▸ **What is being asked**: All lines below containing "they" are to be listed.

Top of Material provided

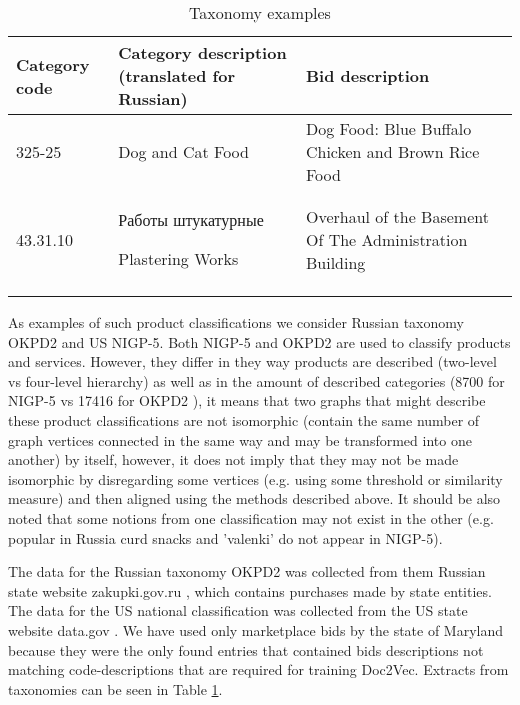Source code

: \documentclass[conference]{IEEEtran}
\begin{document}
\begin{center}
\begin{table}[!htbp]
\caption{Taxonomy examples}
\begin{tabular}{p{1.5cm}|p{3cm}|p{3cm}}
  Category code & Category description \newline (translated for Russian) & Bid description\\
  \hline
  \hline
 325-25 & Dog and Cat Food & Dog Food: Blue Buffalo Chicken and Brown Rice Food\\
  43.31.10 & \begin{russian}Работы штукатурные\end{russian} \newline Plastering Works & Overhaul of the Basement Of The Administration Building\\
\label{table-taxonomies}
\end{tabular}
\end{table}
\end{center}

As examples of such product classifications we consider Russian taxonomy OKPD2 and US NIGP-5.
Both NIGP-5 and OKPD2 are used to classify products and services. However, they differ in they way products are described (two-level vs four-level hierarchy) as well as in the amount of described categories (8700 for NIGP-5 \cite{wiki-nigp} vs 17416 for OKPD2 \cite{wiki-okpd}), it means that two graphs that might describe these product classifications are not isomorphic (contain the same number of graph vertices connected in the same way and may be transformed into one another) by itself, however, it does not imply that they may not be made isomorphic by disregarding some vertices (e.g. using some threshold or similarity measure) and then aligned using the methods described above. It should be also noted that some notions from one classification may not exist in the other (e.g. popular in Russia curd snacks and 'valenki' do not appear in NIGP-5).

The data for the Russian taxonomy OKPD2 was collected from them Russian state website zakupki.gov.ru \cite{gos-zakupki}, which contains purchases made by state entities.
The data for the US national classification was collected from the US state website data.gov \cite{data-gov}. We have used only marketplace bids by the state of Maryland because they were the only found entries that contained bids descriptions not matching code-descriptions that are required for training Doc2Vec. Extracts from taxonomies can be seen in Table \ref{table-taxonomies}.
\end{document}
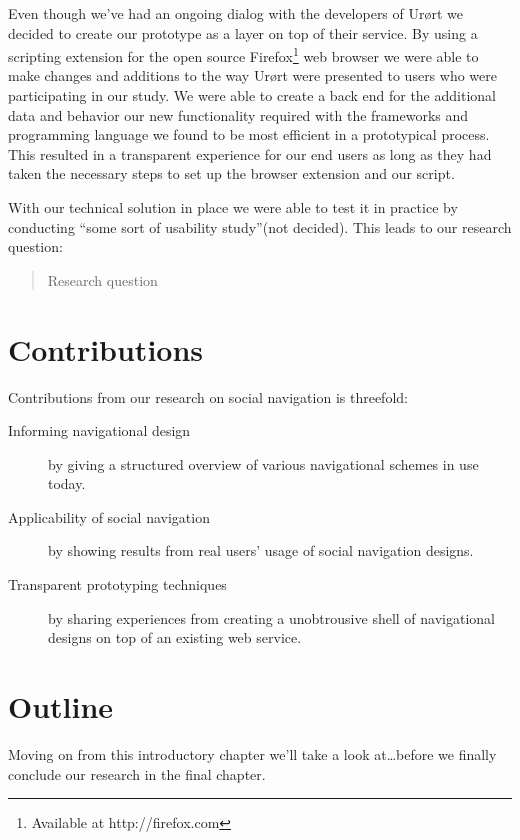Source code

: Even though we've had an ongoing dialog with the developers of Ur\o{}rt we
decided to create our prototype as a layer on top of their service. By using a
scripting extension for the open source
Firefox\footnote{Available at http://firefox.com}
web browser we were able to make changes and additions to the way Ur\o{}rt were
presented to users who were participating in our study. We were able to create
a back end for the additional data and behavior our new functionality required
with the frameworks and programming language we found to be most efficient in
a prototypical process. This resulted in a transparent experience for our end
users as long as they had taken the necessary steps to set up the browser
extension and our script.

With our technical solution in place we were able to test it in practice by
conducting ``some sort of usability study''(not decided). This leads to our
research question:


\begin{quote}
  Research question
\end{quote}

\section{Contributions}

Contributions from our research on social navigation is threefold:

\begin{description}
  \item[Informing navigational design] by giving a structured overview of
    various navigational schemes in use today.
  \item[Applicability of social navigation] by showing results from real
    users' usage of social navigation designs.
  \item[Transparent prototyping techniques] by sharing experiences from
    creating a unobtrousive shell of navigational designs on top of an
    existing web service.
\end{description}

\section{Outline}

Moving on from this introductory chapter we'll take a look at\ldots before we
finally conclude our research in the final chapter.

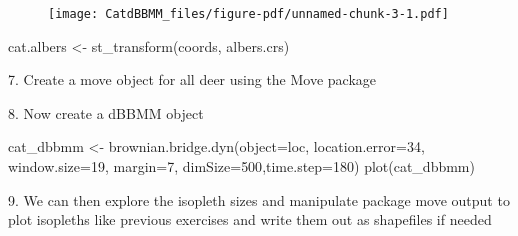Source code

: \documentclass[
  letterpaper,
]{book}
\newenvironment{Shaded}{\begin{snugshade}}{\end{snugshade}}
\newcommand{\AttributeTok}[1]{\textcolor[rgb]{0.40,0.45,0.13}{#1}}
\newcommand{\CommentTok}[1]{\textcolor[rgb]{0.37,0.37,0.37}{#1}}
\newcommand{\ConstantTok}[1]{\textcolor[rgb]{0.56,0.35,0.01}{#1}}
\newcommand{\DecValTok}[1]{\textcolor[rgb]{0.68,0.00,0.00}{#1}}
\newcommand{\FunctionTok}[1]{\textcolor[rgb]{0.28,0.35,0.67}{#1}}
\newcommand{\NormalTok}[1]{\textcolor[rgb]{0.00,0.23,0.31}{#1}}
\newcommand{\OtherTok}[1]{\textcolor[rgb]{0.00,0.23,0.31}{#1}}
\newcommand{\SpecialCharTok}[1]{\textcolor[rgb]{0.37,0.37,0.37}{#1}}
\begin{document}
\begin{figure}[H]

{\centering \texttt{[image: CatdBBMM\_files/figure-pdf/unnamed-chunk-3-1.pdf]}

}

\end{figure}

\begin{Shaded}
\begin{Highlighting}[]
\NormalTok{cat.albers }\OtherTok{\textless{}{-}} \FunctionTok{st\_transform}\NormalTok{(coords, albers.crs)}
\end{Highlighting}
\end{Shaded}

7. Create a move object for all deer using the Move package

\begin{Shaded}
\end{Shaded}

8. Now create a dBBMM object

\begin{Shaded}
\begin{Highlighting}[]
\NormalTok{cat\_dbbmm }\OtherTok{\textless{}{-}} \FunctionTok{brownian.bridge.dyn}\NormalTok{(}\AttributeTok{object=}\NormalTok{loc, }\AttributeTok{location.error=}\DecValTok{34}\NormalTok{, }\AttributeTok{window.size=}\DecValTok{19}\NormalTok{, }\AttributeTok{margin=}\DecValTok{7}\NormalTok{,}
\AttributeTok{dimSize=}\DecValTok{500}\NormalTok{,}\AttributeTok{time.step=}\DecValTok{180}\NormalTok{)}
\FunctionTok{plot}\NormalTok{(cat\_dbbmm)}
\end{Highlighting}
\end{Shaded}

9. We can then explore the isopleth sizes and manipulate package move
output to plot isopleths like previous exercises and write them out as
shapefiles if needed
\end{document}
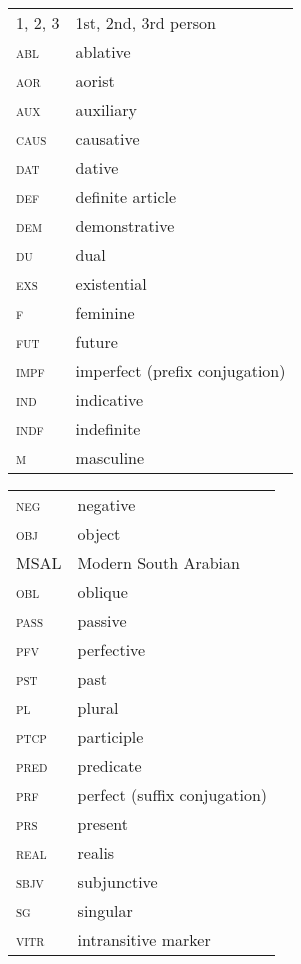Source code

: \documentclass[output=paper]{langsci/langscibook}
\begin{document}
\begin{tabularx}{.5\textwidth}{@{}lQ@{}}
\textsc{1, 2, 3} & 1st, 2nd, 3rd person \\
\textsc{abl} & ablative \\
\textsc{aor} & aorist \\
\textsc{aux} & auxiliary \\
\textsc{caus} & causative \\
\textsc{dat} & dative \\
\textsc{def} & definite article \\
\textsc{dem} & demonstrative \\
\textsc{du} & dual \\
\textsc{exs} & existential \\
\textsc{f} & feminine \\
\textsc{fut} & future \\
\textsc{impf} & imperfect (prefix conjugation) \\
\textsc{ind} & indicative \\
\textsc{indf} & indefinite \\
\textsc{m} & masculine \\
\end{tabularx}%
\begin{tabularx}{.5\textwidth}{@{}lQ@{}}
\textsc{neg} & negative \\
\textsc{obj} & object \\
MSAL & Modern South Arabian \\
\textsc{obl} & oblique \\
\textsc{pass} & passive \\
\textsc{pfv} & perfective \\
\textsc{pst} & past \\
\textsc{pl} & plural \\
\textsc{ptcp} & participle \\
\textsc{pred} & predicate \\
\textsc{prf} & perfect (suffix conjugation) \\
\textsc{prs} & present \\
\textsc{real} & realis \\
\textsc{sbjv} & subjunctive \\
\textsc{sg} & singular \\
\textsc{vitr} & intransitive marker \\
\end{tabularx}%



\sloppy
\printbibliography[heading=subbibliography,notkeyword=this]
\end{document}
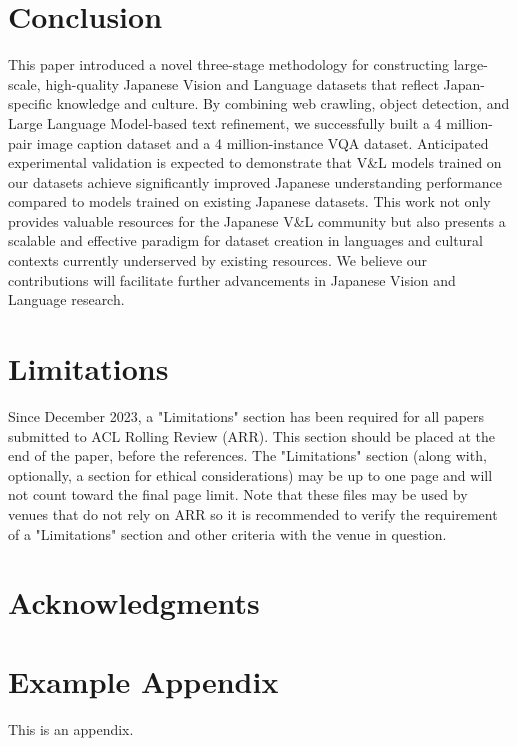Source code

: \documentclass[11pt]{article}
\begin{document}
\section{Conclusion}
This paper introduced a novel three-stage methodology for constructing large-scale, high-quality Japanese Vision and Language datasets that reflect Japan-specific knowledge and culture. By combining web crawling, object detection, and Large Language Model-based text refinement, we successfully built a 4 million-pair image caption dataset and a 4 million-instance VQA dataset. Anticipated experimental validation is expected to demonstrate that V\&L models trained on our datasets achieve significantly improved Japanese understanding performance compared to models trained on existing Japanese datasets. This work not only provides valuable resources for the Japanese V\&L community but also presents a scalable and effective paradigm for dataset creation in languages and cultural contexts currently underserved by existing resources. We believe our contributions will facilitate further advancements in Japanese Vision and Language research.

\section*{Limitations}

Since December 2023, a "Limitations" section has been required for all papers submitted to ACL Rolling Review (ARR). This section should be placed at the end of the paper, before the references. The "Limitations" section (along with, optionally, a section for ethical considerations) may be up to one page and will not count toward the final page limit. Note that these files may be used by venues that do not rely on ARR so it is recommended to verify the requirement of a "Limitations" section and other criteria with the venue in question.

\section*{Acknowledgments}

%


\appendix

\section{Example Appendix}
\label{sec:appendix}

This is an appendix.
\end{document}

Bottom of Material provided

▸ **Finished exercise**:
Both NIGP-5 and OKPD2 are used to classify products and services. However, they differ in they way products are described (two-level vs four-level hierarchy) as well as in the amount of described categories (8700 for NIGP-5 \cite{wiki-nigp} vs 17416 for OKPD2 \cite{wiki-okpd}), it means that two graphs that might describe these product classifications are not isomorphic (contain the same number of graph vertices connected in the same way and may be transformed into one another) by itself, however, it does not imply that they may not be made isomorphic by disregarding some vertices (e.g. using some threshold or similarity measure) and then aligned using the methods described above. It should be also noted that some notions from one classification may not exist in the other (e.g. popular in Russia curd snacks and 'valenki' do not appear in NIGP-5).
The data for the US national classification was collected from the US state website data.gov \cite{data-gov}. We have used only marketplace bids by the state of Maryland because they were the only found entries that contained bids descriptions not matching code-descriptions that are required for training Doc2Vec. Extracts from taxonomies can be seen in Table \ref{table-taxonomies}.
users as long as they had taken the necessary steps to set up the browser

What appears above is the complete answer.